O retorno às tradições dos povos originários é a salvação do planeta, segundo o Primo Apa





Encontro o Primo Apa vasculhando uma lixeira na Rua XV. Absorto, não percebe minha presença. Como ele é vegano de coração, como eu, sua busca extrativista se concentra nos vegetais, nunca nas carnes. Uma alface murcha não deixa de ser alface. E um tomate podre pode ser aproveitado. É o que temos por hoje. Nas lixeiras próximas a restaurantes sempre sobra algo bom. O Primo Apa é um adepto das práticas tradicionais dos povos originários, e vive de extrair, ecologicamente, aquilo que a natureza dá. Cumprimento-o, alegre, pois sempre é um prazer conversar com homens cultos e vividos. Reparo nos farrapos em que ele está embrulhado, aparentando ter saído da lavanderia (ecologicamente correta, usa uma quantidade mínima de água reciclada) há poucos anos.


Nestes tempos de aquecimento global, diz o Apa, precisamos nos preparar. E a sabedoria dos povos originários, segundo ele, será a salvação do Brasil e do planeta. E do sistema solar, acrescenta, enigmaticamente. Ele critica a ministra Marina pela timidez e falta de visão ambiental. E a ministra Sônia, segundo ele, deveria ser proibida de usar o nome Guajajara, por ser uma traidora dos ideais nativo-americanos. Ele explica, em uma algaravia pouco compreensível, em que mistura línguas nativas – ianomanis e guaranis – com citações de filósofos alemães e gregos (ele ditou Sein und Zeit a Heidegger, que se apossou da autoria).
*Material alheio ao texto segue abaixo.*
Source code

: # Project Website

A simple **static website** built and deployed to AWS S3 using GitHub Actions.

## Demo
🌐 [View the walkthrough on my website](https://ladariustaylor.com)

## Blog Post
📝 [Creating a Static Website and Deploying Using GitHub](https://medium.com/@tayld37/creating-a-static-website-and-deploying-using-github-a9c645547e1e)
Sônia Guajajara e Marina, segundo ele, são contra a construção da Ferrogrão, que escoaria soja e trigo para os portos da Amazônia, com isso barateando o custo da exportação dessas comodities. Trata-se de uma sandice, segundo Apa. A ferrovia seria construída à margem da rodovia, com isso eliminando a necessidade de caminhões para o transporte da soja. A pegada ecológica seria bem menor, mas segundo ele vociferava entre dentes, insuficiente.
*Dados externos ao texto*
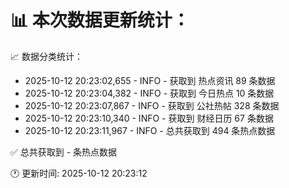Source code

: 📊 本次数据更新统计：
==========================

📈 数据分类统计：
- 2025-10-12 20:23:02,655 - INFO - 获取到 热点资讯 89 条数据
- 2025-10-12 20:23:04,382 - INFO - 获取到 今日热点 10 条数据
- 2025-10-12 20:23:07,867 - INFO - 获取到 公社热帖 328 条数据
- 2025-10-12 20:23:10,340 - INFO - 获取到 财经日历 67 条数据
- 2025-10-12 20:23:11,967 - INFO - 总共获取到 494 条热点数据

✅ 总共获取到 - 条热点数据

🕐 更新时间: 2025-10-12 20:23:12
A solução que Marina e Sônia sabem, mas por miopia se recusam a admitir, é o retorno às práticas tradicionais dos povos nativos, que deu certo durante centenas de anos, preservando a floresta e garantindo uma vida melhor para os povos indígenas, ou seja, carregar os produtos no lombo dos nativos. Na realidade, das mulheres originárias, porque os machos originários se dedicam à caça e pesca, deixando às mulheres e crianças a tarefa de transporte. Em sua sabedoria, os povos originários mantem as mulheres e crianças fazendo atividades que não exigem capacidade intelectual, somente física. É a sabedoria ancestral dos povos nativo-americanos e não deve ser desrespeitada.


Pegada de carbono zero!”, gritava o primo entre perdigotos e o hálito de um uísque doze anos, achado perto de uma loja de conveniências.



Primo Apa é descendente de uma das tribos originárias que povoaram o Brasil, antes da chegada dos portugueses. Essas tribos se acasalaram com paulistas e construíram uma aldeia, chamada Piratininga. Seu sonho é construir o Reino da Apalândia, ocupando as terras imemoriais indígenas, do Mar do Caribe à Patagônia, onde as tribos poderão viver em paz, de acordo com seus costumes e tradições. Curitiba voltará a ser a Terra de Muito Pinhão, onde poderemos pescar lambaris no Rio Belém, vivendo em pacíficas comunidades construídas com os restos da falida civilização européia.